### Assignment
Filter the records, keeping every line that has the string "اساس".

(Collected data entries)
-=-=-
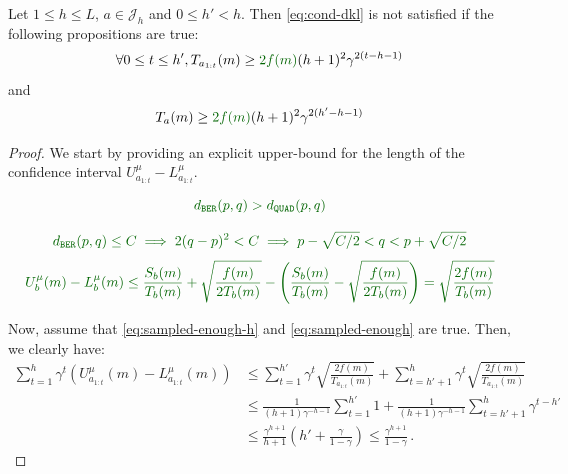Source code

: \begin{lemma}
	\label{lemma:ci-length}
	\begin{leftbar}[lemmabar]
	Let $1 \leq h \leq L$, $a\in \mathcal{J}_h$ and $0 \leq h' < h$. Then  \eqref{eq:cond-dkl} is not satisfied if the following propositions are true:
	\begin{equation}
	\label{eq:sampled-enough-h}
	\forall 0\leq t\leq h', T_{a_{1:t}}(m) \geq \diff{2f(m)}(h+1)^2\gamma^{2(t-h-1)}
	\end{equation}
	and
	\begin{equation}
	\label{eq:sampled-enough}
	T_{a}(m) \geq \diff{2f(m)}(h+1)^2\gamma^{2(h'-h-1)}
	\end{equation}
	\end{leftbar}
\end{lemma}
\begin{proof}
	We start by providing an explicit upper-bound for the length of the confidence interval $U^{\mu}_{a_{1:t}} - L^{\mu}_{a_{1:t}}$. 
	
	\begin{equation*}
	\diff{\dber(p, q) > \dquad(p, q)}
	\end{equation*}
	
	\begin{equation*}
	\diff{\dber(p, q) \leq C   \implies 2(q - p)^2 < C  \implies p - \sqrt{C/2} < q < p + \sqrt{C/2}}
	\end{equation*}
	\begin{align*}
	\diff{U^{\mu}_{b}(m) - L^{\mu}_{b}(m) \leq \frac{S_b(m)}{T_b(m)} + \sqrt{\frac{f(m)}{2T_b(m)}} -  \left(\frac{S_b(m)}{T_b(m)} - \sqrt{\frac{f(m)}{2T_b(m)}}\right) 
		= \sqrt{\frac{2f(m)}{T_b(m)}}}
	\end{align*}
	
	Now, assume that \eqref{eq:sampled-enough-h} and \eqref{eq:sampled-enough} are true. Then, we clearly have:
	\begin{align*}
	\sum_{t=1}^h \gamma^t\left(U^{\mu}_{a_{1:t}}(m) - L^{\mu}_{a_{1:t}}(m)\right) &\leq \sum_{t=1}^{h'} \gamma^t \sqrt{\frac{2f(m)}{T_{a_{1:t}}(m)}} + \sum_{t=h'+1}^h \gamma^t \sqrt{\frac{2f(m)}{T_{a_{1:t}}(m)}} \\
	&\leq \frac{1}{(h+1)\gamma^{-h-1}} \sum_{t=1}^{h'} 1 + \frac{1}{(h+1)\gamma^{-h-1}} \sum_{t=h'+1}^h \gamma^{t-h'}  \\
	&\leq \frac{\gamma^{h+1}}{h+1} \left( h' + \frac{\gamma}{1-\gamma} \right)\leq \frac{\gamma^{h+1}}{1-\gamma}\,.
	\end{align*}
\end{proof}

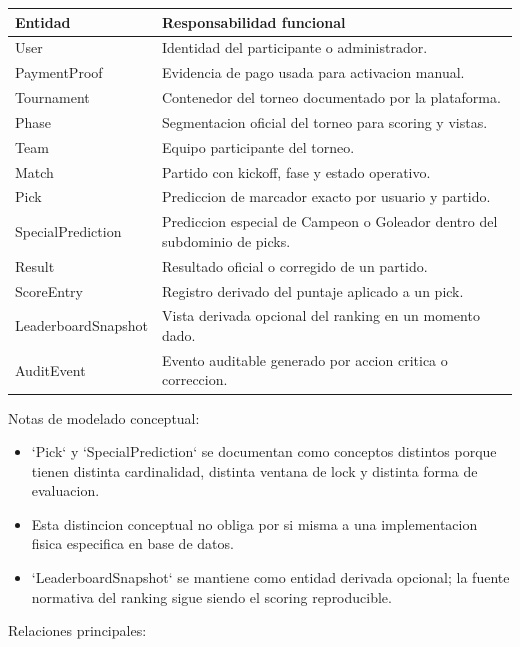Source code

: \begin{longtable}{p{}p{}}
\toprule
\textbf{Entidad} & \textbf{Responsabilidad funcional} \\
\midrule
User & Identidad del participante o administrador. \\
PaymentProof & Evidencia de pago usada para activacion manual. \\
Tournament & Contenedor del torneo documentado por la plataforma. \\
Phase & Segmentacion oficial del torneo para scoring y vistas. \\
Team & Equipo participante del torneo. \\
Match & Partido con kickoff, fase y estado operativo. \\
Pick & Prediccion de marcador exacto por usuario y partido. \\
SpecialPrediction & Prediccion especial de Campeon o Goleador dentro del subdominio de picks. \\
Result & Resultado oficial o corregido de un partido. \\
ScoreEntry & Registro derivado del puntaje aplicado a un pick. \\
LeaderboardSnapshot & Vista derivada opcional del ranking en un momento dado. \\
AuditEvent & Evento auditable generado por accion critica o correccion. \\
\bottomrule
\end{longtable}

Notas de modelado conceptual:

\begin{itemize}
  \item `Pick` y `SpecialPrediction` se documentan como conceptos distintos porque tienen distinta cardinalidad, distinta ventana de lock y distinta forma de evaluacion.
  \item Esta distincion conceptual no obliga por si misma a una implementacion fisica especifica en base de datos.
  \item `LeaderboardSnapshot` se mantiene como entidad derivada opcional; la fuente normativa del ranking sigue siendo el scoring reproducible.
\end{itemize}

Relaciones principales:

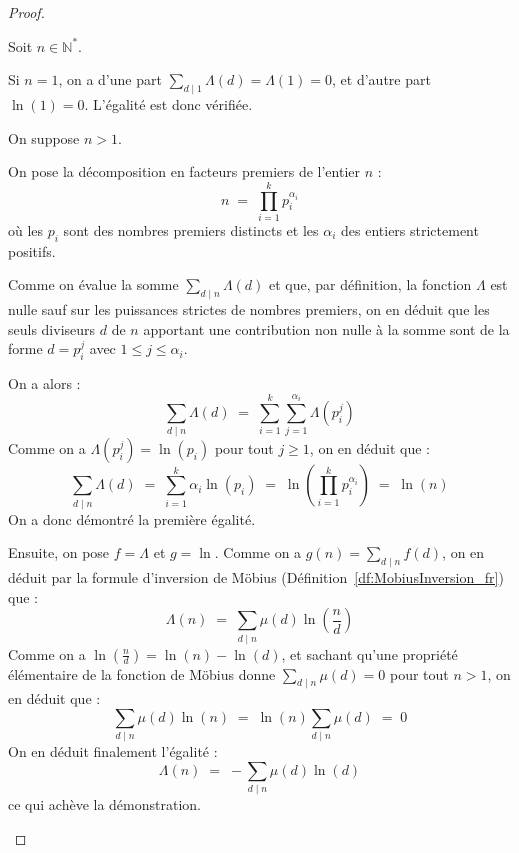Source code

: \documentclass[Riemann_Hypothesis.tex]{subfiles}
\begin{document}
\begin{proof}
    \begin{part_proof}
        Soit $n \in \mathbb{N}^*$. \par
        Si $n=1$, on a d'une part $\sum_{d \mid 1} \Lambda(d) = \Lambda(1) = 0$, et d'autre part $\ln(1) = 0$. L'égalité est donc vérifiée. \par
        On suppose $n > 1$. \par
        On pose la décomposition en facteurs premiers de l'entier $n$ :
        \begin{equation*}
            n \;=\; \prod_{i=1}^{k} p_i^{\alpha_i}
        \end{equation*}
        où les $p_i$ sont des nombres premiers distincts et les $\alpha_i$
        des entiers strictement positifs. \medskip\par
        Comme on évalue la somme $\sum_{d \mid n} \Lambda(d)$ et que, par définition, la fonction $\Lambda$ est nulle sauf sur les puissances strictes de nombres premiers, on en déduit que les seuls diviseurs $d$ de $n$ apportant une contribution non nulle à la somme sont de la forme $d = p_i^j$ avec $1 \leq j \leq \alpha_i$. \par
        On a alors :
        \begin{equation*}
            \sum_{d \mid n} \Lambda(d) \;=\; \sum_{i=1}^{k} \sum_{j=1}^{\alpha_i} \Lambda\left(p_i^j\right)
        \end{equation*}
        Comme on a $\Lambda(p_i^j) = \ln(p_i)$ pour tout $j \geq 1$, on en déduit que :
        \begin{equation*}
            \sum_{d \mid n} \Lambda(d) \;=\; \sum_{i=1}^{k} \alpha_i \ln(p_i) \;=\; \ln\left( \prod_{i=1}^{k} p_i^{\alpha_i} \right) \;=\; \ln(n)
        \end{equation*}
        On a donc démontré la première égalité. \par
        Ensuite, on pose $f = \Lambda$ et $g = \ln$. 
        Comme on a $g(n) = \sum_{d \mid n} f(d)$, on en déduit par la formule 
        d'inversion de Möbius (Définition~\ref{df:MobiusInversion_fr}) que :
        \begin{equation*}
            \Lambda(n) \;=\; \sum_{d \mid n} \mu(d) \ln\left(\frac{n}{d}\right)
        \end{equation*}
        Comme on a $\ln\left(\frac{n}{d}\right) = \ln(n) - \ln(d)$, et sachant qu'une propriété élémentaire de la fonction de Möbius donne $\sum_{d \mid n} \mu(d) = 0$ pour tout $n > 1$, on en déduit que :
        \begin{equation*}
            \sum_{d \mid n} \mu(d) \ln(n) \;=\; \ln(n) \sum_{d \mid n} \mu(d) \;=\; 0
        \end{equation*}
        On en déduit finalement l'égalité :
        \begin{equation*}
            \Lambda(n) \;=\; -\sum_{d \mid n} \mu(d) \ln(d)
        \end{equation*}
        ce qui achève la démonstration.
    \end{part_proof}
\end{proof}
\end{document}
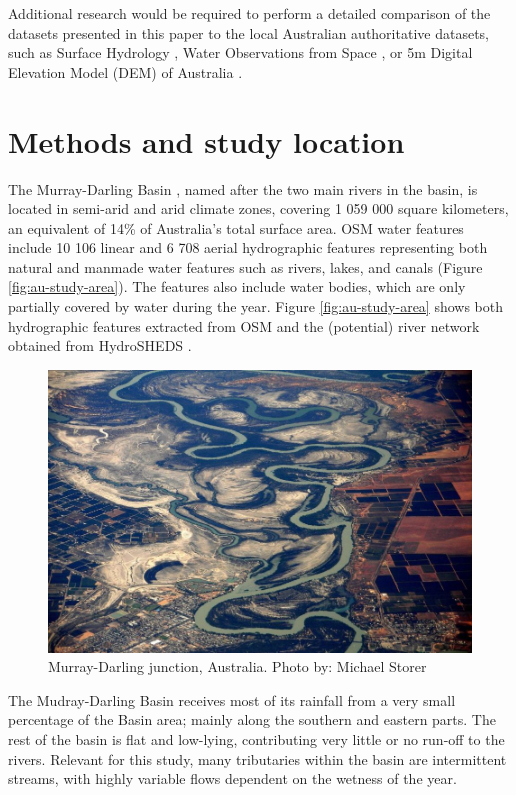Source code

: Additional research would be required to perform a detailed comparison of the datasets presented in this paper to the local Australian authoritative datasets, such as Surface Hydrology \citep{CrossmanSLi2015}, Water Observations from Space \citep{Mueller2015}, or 5m Digital Elevation Model (DEM) of Australia \citep{dataAUDEM5m}.

\section{Methods and study location}
The Murray-Darling Basin \citep{webMurrayDarlingAuthority}, named after the two main rivers in the basin, is located in semi-arid and arid climate zones, covering 1 059 000 square kilometers, an equivalent of 14\% of Australia’s total surface area. OSM water features include 10 106 linear and 6 708 aerial hydrographic features representing both natural and manmade water features such as rivers, lakes, and canals (Figure \ref{fig:au-study-area}). The features also include water bodies, which are only partially covered by water during the year. Figure \ref{fig:au-study-area} shows both hydrographic features extracted from OSM and the (potential) river network obtained from HydroSHEDS \citep{Lehner2008}. 

\begin{figure}[H]
	\centering
	\includegraphics[width=1\textwidth]{01.9-water-murray-darling/figures/water_Murray-Darling-junction}
	\caption{Murray-Darling junction, Australia. Photo by: Michael Storer}
\end{figure}


The Mudray-Darling Basin receives most of its rainfall from a very small percentage of the Basin area; mainly along the southern and eastern parts. The rest of the basin is flat and low-lying, contributing very little or no run-off to the rivers. Relevant for this study, many tributaries within the basin are intermittent streams, with highly variable flows dependent on the wetness of the year.

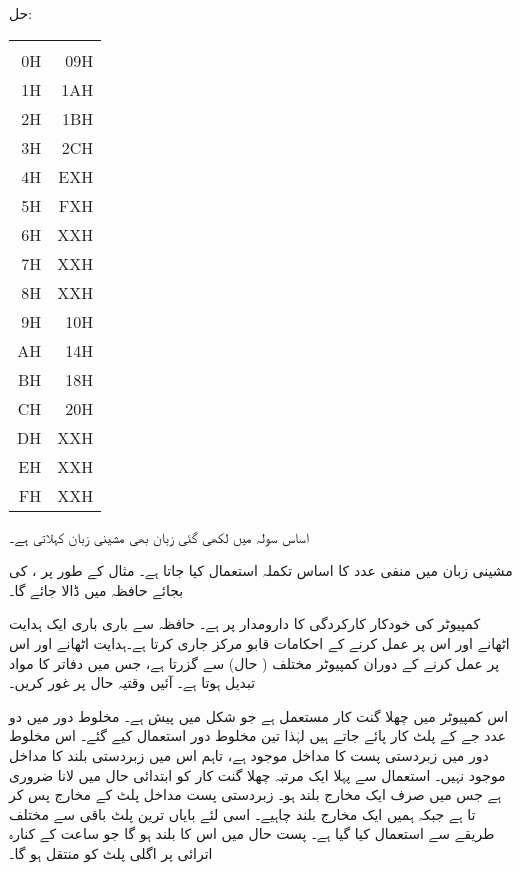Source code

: حل:\quad
\begin{center}
\begin{tabular}{RR}
& \\[0.5ex]
0H&09H \\
1H&1AH\\
2H&1BH\\
3H&2CH\\
4H&EXH\\
5H&FXH\\
6H&XXH\\
7H&XXH\\
8H&XXH\\
9H&10H\\
AH&14H\\
BH&18H\\
CH&20H\\
DH&XXH\\
EH&XXH\\
FH&XXH
\end{tabular}
\end{center}
اساس سولہ میں لکھی گئی زبان بھی مشینی زبان کہلاتی ہے۔

  مشینی زبان میں منفی عدد کا اساس  تکملہ  استعمال کیا جاتا ہے۔ مثال کے طور پر ،   کی بجائے  حافظہ میں ڈالا جائے گا۔

کمپیوٹر کی خودکار کارکردگی کا دارومدار  پر ہے۔ حافظہ سے باری باری ایک  ہدایت    اٹھانے اور اس پر عمل کرنے  کے  احکامات قابو مرکز جاری کرتا ہے۔ہدایت  اٹھانے اور اس پر عمل کرنے کے دوران کمپیوٹر مختلف  ( حال)   سے گزرتا ہے، جس میں دفاتر  کا  مواد  تبدیل ہوتا ہے۔ آئیں وقتیہ حال پر غور کریں۔

اس کمپیوٹر میں  چھلا گنت کار  مستعمل ہے جو شکل  میں پیش ہے۔ مخلوط دور  میں دو عدد جے کے پلٹ کار  پائے جاتے ہیں لہٰذا تین مخلوط دور استعمال کیے گئے۔ اس  مخلوط دور میں زبردستی پست   کا مداخل موجود ہے، تاہم اس میں زبردستی بلند کا مداخل موجود نہیں۔  استعمال سے پہلا ایک مرتبہ  چھلا گنت کار کو ابتدائی حال میں لانا ضروری ہے جس میں صرف ایک مخارج بلند ہو۔  زبردستی پست مداخل پلٹ کے   مخارج پس کر تا ہے جبکہ ہمیں ایک مخارج بلند چاہیے۔ اسی لئے  بایاں ترین پلٹ باقی سے مختلف طریقے سے استعمال کیا گیا ہے۔ پست حال میں اس کا  بلند ہو گا جو ساعت کے کنارہ اترائی پر اگلی پلٹ کو منتقل ہو گا۔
-=-=-
### Expected output
اساس سولہ میں لکھی گئی زبان بھی مشینی زبان کہلاتی ہے۔
  مشینی زبان میں منفی عدد کا اساس  تکملہ  استعمال کیا جاتا ہے۔ مثال کے طور پر ،   کی بجائے  حافظہ میں ڈالا جائے گا۔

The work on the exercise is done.